Records from a data collection:
=== Section Start ===
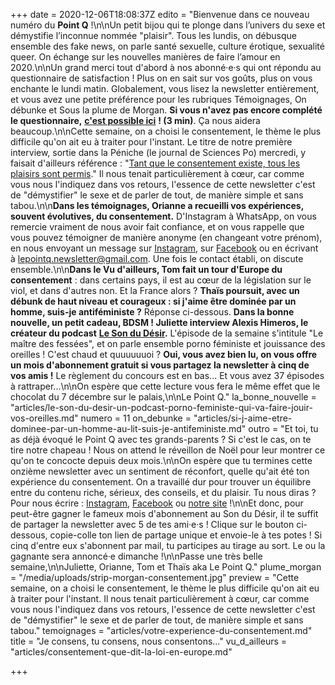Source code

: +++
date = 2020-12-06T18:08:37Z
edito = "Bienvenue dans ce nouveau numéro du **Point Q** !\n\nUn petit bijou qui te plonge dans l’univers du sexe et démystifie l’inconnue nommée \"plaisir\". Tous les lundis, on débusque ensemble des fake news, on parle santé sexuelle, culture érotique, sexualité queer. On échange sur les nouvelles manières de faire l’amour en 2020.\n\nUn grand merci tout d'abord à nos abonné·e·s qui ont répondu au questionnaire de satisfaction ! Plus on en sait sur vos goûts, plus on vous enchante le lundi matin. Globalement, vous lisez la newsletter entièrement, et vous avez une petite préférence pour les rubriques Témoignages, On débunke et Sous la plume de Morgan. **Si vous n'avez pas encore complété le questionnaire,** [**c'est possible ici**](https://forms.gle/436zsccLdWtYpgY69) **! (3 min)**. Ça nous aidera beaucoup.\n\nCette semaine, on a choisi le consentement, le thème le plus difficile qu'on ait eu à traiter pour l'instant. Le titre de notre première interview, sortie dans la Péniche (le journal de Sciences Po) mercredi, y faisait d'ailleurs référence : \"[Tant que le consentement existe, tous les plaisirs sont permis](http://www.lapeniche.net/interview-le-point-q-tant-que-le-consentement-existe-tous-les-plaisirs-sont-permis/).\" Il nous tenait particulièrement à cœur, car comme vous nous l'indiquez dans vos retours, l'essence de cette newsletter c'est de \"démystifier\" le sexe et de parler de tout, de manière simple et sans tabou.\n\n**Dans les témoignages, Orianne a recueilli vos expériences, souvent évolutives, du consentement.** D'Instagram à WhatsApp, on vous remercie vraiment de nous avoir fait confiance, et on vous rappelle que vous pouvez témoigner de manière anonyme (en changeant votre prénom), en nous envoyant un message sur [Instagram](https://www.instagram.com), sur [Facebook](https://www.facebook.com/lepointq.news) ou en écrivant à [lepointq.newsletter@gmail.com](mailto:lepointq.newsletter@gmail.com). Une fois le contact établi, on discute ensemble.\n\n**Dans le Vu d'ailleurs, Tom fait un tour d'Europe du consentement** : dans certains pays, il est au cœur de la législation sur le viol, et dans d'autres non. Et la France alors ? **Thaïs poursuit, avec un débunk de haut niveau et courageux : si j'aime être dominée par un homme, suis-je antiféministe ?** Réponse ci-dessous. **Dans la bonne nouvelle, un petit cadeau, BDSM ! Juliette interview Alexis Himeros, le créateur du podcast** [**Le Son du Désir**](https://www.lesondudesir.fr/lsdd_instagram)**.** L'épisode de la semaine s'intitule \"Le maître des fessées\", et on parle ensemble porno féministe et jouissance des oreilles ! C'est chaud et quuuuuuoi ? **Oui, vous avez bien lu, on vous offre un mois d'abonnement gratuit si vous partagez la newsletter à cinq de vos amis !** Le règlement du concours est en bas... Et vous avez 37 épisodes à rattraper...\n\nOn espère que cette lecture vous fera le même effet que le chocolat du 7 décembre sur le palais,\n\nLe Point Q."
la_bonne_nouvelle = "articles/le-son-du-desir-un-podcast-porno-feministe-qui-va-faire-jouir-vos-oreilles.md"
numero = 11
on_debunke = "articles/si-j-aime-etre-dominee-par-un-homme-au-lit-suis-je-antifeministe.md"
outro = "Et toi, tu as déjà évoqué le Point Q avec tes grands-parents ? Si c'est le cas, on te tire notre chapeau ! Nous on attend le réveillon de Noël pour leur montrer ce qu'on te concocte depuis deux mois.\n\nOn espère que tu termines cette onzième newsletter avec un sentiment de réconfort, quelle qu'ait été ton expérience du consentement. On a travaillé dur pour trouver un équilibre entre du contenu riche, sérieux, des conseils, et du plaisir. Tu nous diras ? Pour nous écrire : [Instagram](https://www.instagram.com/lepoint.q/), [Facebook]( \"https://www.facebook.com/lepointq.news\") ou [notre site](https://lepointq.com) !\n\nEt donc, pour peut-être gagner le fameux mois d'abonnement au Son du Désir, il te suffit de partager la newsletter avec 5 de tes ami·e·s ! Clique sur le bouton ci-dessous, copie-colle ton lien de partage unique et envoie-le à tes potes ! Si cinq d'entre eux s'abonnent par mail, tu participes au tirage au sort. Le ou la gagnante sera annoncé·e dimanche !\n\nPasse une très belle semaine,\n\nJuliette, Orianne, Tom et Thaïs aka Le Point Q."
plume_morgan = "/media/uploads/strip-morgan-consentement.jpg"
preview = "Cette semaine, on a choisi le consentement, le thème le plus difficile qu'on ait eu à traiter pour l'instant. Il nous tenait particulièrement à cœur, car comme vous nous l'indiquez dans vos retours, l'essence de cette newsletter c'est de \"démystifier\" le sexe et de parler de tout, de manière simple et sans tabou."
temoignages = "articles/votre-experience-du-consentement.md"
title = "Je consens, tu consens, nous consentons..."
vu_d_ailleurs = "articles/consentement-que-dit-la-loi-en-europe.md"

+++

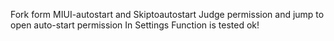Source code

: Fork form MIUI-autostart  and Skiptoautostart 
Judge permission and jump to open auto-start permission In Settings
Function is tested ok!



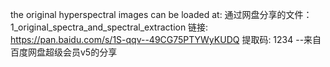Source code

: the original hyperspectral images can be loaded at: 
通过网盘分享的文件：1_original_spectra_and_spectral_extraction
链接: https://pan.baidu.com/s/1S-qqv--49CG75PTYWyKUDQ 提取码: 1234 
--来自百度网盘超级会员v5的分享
=== Section End ===
=== Section Start ===
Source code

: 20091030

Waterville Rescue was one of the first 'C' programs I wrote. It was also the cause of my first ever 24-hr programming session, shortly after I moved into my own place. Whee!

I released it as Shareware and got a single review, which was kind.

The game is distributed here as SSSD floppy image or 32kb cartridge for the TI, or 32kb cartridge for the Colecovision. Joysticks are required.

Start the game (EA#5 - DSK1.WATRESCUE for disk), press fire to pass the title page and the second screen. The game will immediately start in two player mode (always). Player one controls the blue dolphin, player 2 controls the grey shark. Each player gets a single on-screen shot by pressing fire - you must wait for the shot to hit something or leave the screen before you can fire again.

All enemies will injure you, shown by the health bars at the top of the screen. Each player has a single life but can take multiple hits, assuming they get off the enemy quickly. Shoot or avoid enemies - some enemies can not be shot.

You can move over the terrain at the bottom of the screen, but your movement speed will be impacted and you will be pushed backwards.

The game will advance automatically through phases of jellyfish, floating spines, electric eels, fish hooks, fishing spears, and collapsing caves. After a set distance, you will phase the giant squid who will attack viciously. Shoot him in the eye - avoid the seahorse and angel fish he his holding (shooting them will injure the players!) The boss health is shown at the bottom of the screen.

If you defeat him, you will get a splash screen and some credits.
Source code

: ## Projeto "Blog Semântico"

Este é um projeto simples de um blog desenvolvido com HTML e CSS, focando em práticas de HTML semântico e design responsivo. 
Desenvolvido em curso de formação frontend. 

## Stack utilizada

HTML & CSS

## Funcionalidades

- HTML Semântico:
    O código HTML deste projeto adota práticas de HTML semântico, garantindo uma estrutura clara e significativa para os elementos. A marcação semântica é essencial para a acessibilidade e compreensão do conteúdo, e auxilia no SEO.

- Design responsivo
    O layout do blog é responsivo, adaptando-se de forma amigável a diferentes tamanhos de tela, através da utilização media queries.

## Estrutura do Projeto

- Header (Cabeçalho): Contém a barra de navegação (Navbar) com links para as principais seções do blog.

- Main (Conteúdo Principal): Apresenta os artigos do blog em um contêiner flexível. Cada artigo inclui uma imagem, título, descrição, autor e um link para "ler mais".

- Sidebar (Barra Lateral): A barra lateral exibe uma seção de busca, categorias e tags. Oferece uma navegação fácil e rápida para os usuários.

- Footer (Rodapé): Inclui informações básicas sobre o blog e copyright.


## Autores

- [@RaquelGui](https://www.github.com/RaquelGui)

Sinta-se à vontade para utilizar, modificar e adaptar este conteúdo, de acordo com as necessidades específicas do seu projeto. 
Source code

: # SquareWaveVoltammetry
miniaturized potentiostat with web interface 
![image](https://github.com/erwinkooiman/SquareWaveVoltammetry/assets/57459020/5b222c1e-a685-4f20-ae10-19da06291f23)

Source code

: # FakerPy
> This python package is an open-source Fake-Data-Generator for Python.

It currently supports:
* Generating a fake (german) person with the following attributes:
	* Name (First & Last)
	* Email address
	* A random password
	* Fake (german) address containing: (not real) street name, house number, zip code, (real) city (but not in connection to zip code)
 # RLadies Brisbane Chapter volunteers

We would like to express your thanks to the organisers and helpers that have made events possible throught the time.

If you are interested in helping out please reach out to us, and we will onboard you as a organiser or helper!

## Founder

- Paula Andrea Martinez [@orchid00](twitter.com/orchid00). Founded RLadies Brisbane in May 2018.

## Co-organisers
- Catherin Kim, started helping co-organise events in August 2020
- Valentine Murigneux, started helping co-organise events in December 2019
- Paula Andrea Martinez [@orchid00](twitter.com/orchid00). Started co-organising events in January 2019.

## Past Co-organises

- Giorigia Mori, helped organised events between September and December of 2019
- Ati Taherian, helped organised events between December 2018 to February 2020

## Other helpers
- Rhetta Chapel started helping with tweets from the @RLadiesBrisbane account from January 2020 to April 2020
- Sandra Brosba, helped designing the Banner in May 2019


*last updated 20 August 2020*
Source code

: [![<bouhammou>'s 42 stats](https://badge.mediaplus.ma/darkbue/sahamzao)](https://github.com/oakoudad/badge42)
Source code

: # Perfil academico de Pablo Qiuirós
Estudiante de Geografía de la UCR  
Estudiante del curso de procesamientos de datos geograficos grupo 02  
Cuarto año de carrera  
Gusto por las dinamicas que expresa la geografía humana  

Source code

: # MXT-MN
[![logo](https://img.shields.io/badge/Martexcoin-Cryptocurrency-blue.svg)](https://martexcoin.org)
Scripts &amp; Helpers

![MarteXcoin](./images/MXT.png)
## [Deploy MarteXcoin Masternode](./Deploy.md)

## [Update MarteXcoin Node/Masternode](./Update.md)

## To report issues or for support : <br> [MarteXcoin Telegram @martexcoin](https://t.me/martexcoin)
=== Section End ===
▶ [Aim of the task]: Of all the lines in the entries, count those with the string "navegação", and report only that number.

▶ [Reply to the task]: 2